Monday, June 20, 2016
Narendra Modi's triumphalist performance at the US Congress set off the usual fan frenzy in India. (This organised brouhaha over every Modi visit abroad is losing its sheen through repetition). However, the hype should not prevent us from recognising the political importance the Prime Minister's fourth visit to the US achieved. For the first time India appeared to fall into America's military-industrial web. This has been a long-cherished ambition of not only Washington but also influential lobbies in India's political, administrative and intellectual circles. Modi seemed to follow their script. But immediately thereafter he took steps that pointed to possible second thoughts about what he had achieved in America.
Indians promoting American interests in India had their first victory at the policy level during the early phase of Indira Gandhi's prime ministership. This was ironic because Indira was to build her strength on the slogan of socialism and Nixon-Kissinger's America was to use dirty words to describe her. But in the 1960s her most trusted cabinet colleagues were Food Minister C.Subramanian and Planning Minister Asoka Mehta. They were also America's most trusted friends in India. They were backed by a good chunk of our senior civil servants who looked up to the World Bank-IMF as paragons of international virtue.
Then came, in the 1990s, the ultimate strategic guru, K.Subramanyam. A former civil servant and journalist, Subramanyam became the architect of India's nuclear doctrine and the India-US civil nuclear energy agreement. His position was that India should have strategic partnership with the US in order to strengthen Indian economy and to compete with China technologically and militarily. Prime Ministers Vajpayee and Manmohan Singh paid heed to his advice, but without crossing what had come to be known as India's independent line.

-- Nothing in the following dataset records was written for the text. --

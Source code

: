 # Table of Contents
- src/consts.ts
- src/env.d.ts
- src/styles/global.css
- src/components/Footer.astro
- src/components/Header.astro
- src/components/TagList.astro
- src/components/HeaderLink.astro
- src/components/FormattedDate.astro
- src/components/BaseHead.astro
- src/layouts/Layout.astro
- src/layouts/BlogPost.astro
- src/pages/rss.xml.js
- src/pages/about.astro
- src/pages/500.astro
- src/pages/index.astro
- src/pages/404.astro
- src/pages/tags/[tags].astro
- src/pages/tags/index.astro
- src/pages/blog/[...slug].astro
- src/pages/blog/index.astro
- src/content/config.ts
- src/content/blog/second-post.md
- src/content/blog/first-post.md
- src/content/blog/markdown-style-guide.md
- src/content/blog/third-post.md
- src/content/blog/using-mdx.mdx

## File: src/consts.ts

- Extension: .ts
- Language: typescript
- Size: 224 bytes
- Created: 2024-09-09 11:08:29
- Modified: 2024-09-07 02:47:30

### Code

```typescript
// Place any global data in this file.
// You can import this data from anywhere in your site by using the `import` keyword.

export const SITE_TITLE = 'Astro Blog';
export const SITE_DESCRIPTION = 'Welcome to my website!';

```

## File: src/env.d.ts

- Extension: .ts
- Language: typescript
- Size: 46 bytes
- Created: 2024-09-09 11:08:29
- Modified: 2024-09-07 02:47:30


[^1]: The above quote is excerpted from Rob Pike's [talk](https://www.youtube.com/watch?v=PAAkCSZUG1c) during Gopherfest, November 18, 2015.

There must have been developments in Delhi, unbeknown to the general public, that brought about a subtle departure from the Vajpayee-Manmohan line. In 2013 the leading American think tank, Brooklyn Institute, opened a branch in New Delhi to give "recommendations to Indian policy makers". This year the other leading American think tank, Carnegie Endowment for International Peace, also opened a branch in Delhi to "collaborate with decision makers in [Indian] government, business and civil society". Two powerful American establishments to help decision-making in India?
We can now see the larger picture into which the Modi visit fitted. It could not have been a coincidence that US senators who were critical of Modi before supported him now as they hailed the "Modi doctrine" and moved to pass a special Global Partnership With India Act. The joint statement from the White House declared that India had been upgraded into a "major defence partner". This meant, as experts pointed out, that India would be qualified to buy sophisticated modern weaponry from the US. In other words, India's elevation meant better prospects for America's weapons sales. The significant advantages America gained must be the reason why major US newspapers, which had paid scant attention to Modi's earlier visits, now played up the importance of America's closeness to India.

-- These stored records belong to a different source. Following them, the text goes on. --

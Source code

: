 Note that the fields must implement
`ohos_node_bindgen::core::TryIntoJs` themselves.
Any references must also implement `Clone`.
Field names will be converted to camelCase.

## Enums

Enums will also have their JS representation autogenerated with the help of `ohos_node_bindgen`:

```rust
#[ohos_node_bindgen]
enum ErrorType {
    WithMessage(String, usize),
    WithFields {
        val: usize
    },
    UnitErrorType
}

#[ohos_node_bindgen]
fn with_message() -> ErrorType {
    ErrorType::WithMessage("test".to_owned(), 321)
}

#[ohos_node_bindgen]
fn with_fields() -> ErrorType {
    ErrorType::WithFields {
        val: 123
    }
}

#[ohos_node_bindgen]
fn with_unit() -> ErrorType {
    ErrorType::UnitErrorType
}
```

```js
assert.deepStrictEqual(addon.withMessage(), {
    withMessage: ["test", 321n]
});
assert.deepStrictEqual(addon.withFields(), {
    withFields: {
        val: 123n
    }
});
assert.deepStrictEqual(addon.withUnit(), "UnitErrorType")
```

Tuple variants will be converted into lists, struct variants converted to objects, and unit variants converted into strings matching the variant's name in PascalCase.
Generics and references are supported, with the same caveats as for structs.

But Modi, there is ground to believe, has become a savvy player in international relations. As soon as he left the shores of America, he must have realised that becoming America's strategic partner essentially meant becoming part of America's strategic move to contain China. To be sure, China has accelerated building up Pakistan, including its nuclear capability, to contain India. Should India respond by ganging up with the US against China, or by trying to tell China that other choices are available?

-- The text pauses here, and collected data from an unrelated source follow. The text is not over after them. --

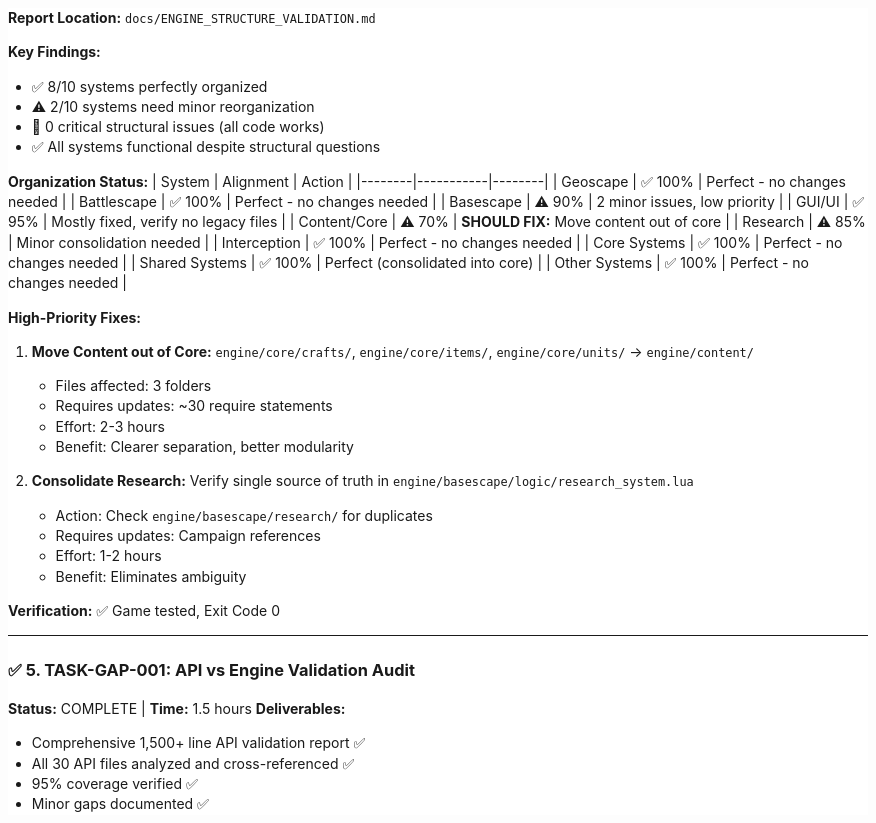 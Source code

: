 **Report Location:** `docs/ENGINE_STRUCTURE_VALIDATION.md`

**Key Findings:**
- ✅ 8/10 systems perfectly organized
- ⚠️ 2/10 systems need minor reorganization
- 🔴 0 critical structural issues (all code works)
- ✅ All systems functional despite structural questions

**Organization Status:**
| System | Alignment | Action |
|--------|-----------|--------|
| Geoscape | ✅ 100% | Perfect - no changes needed |
| Battlescape | ✅ 100% | Perfect - no changes needed |
| Basescape | ⚠️ 90% | 2 minor issues, low priority |
| GUI/UI | ✅ 95% | Mostly fixed, verify no legacy files |
| Content/Core | ⚠️ 70% | **SHOULD FIX:** Move content out of core |
| Research | ⚠️ 85% | Minor consolidation needed |
| Interception | ✅ 100% | Perfect - no changes needed |
| Core Systems | ✅ 100% | Perfect - no changes needed |
| Shared Systems | ✅ 100% | Perfect (consolidated into core) |
| Other Systems | ✅ 100% | Perfect - no changes needed |

**High-Priority Fixes:**
1. **Move Content out of Core:** `engine/core/crafts/`, `engine/core/items/`, `engine/core/units/` → `engine/content/`
   - Files affected: 3 folders
   - Requires updates: ~30 require statements
   - Effort: 2-3 hours
   - Benefit: Clearer separation, better modularity

2. **Consolidate Research:** Verify single source of truth in `engine/basescape/logic/research_system.lua`
   - Action: Check `engine/basescape/research/` for duplicates
   - Requires updates: Campaign references
   - Effort: 1-2 hours
   - Benefit: Eliminates ambiguity

**Verification:** ✅ Game tested, Exit Code 0

---

### ✅ 5. TASK-GAP-001: API vs Engine Validation Audit
**Status:** COMPLETE | **Time:** 1.5 hours
**Deliverables:**
- Comprehensive 1,500+ line API validation report ✅
- All 30 API files analyzed and cross-referenced ✅
- 95% coverage verified ✅
- Minor gaps documented ✅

The question must have occurred to Modi, for the first thing he did on getting back home was to phone, of all people, Vladimir Putin. Russia has had a long history of trusting relations with India which included transfer of military technology. This had come under strain on account of Manmohan Singh's overtures to America. At the same time, US-NATO hostility has forced Russia to forge extremely close relations with China. This makes Moscow the best possible interlocutor between India and China.
We must hope that Modi saw the un-wisdom of directly antagonising China. It would be in China's interests, too, to help improve relations with India. Modi must have calculated that the Shangai Cooperation Council's meeting in Tashkent next week is an opportunity not to be missed. India is to become a full-fledged member of the SCC at this meeting, opening new avenues for cooperation and understanding. Tashkent, more than Washington, will decide the way things move -- for Asia and for Narendra Modi.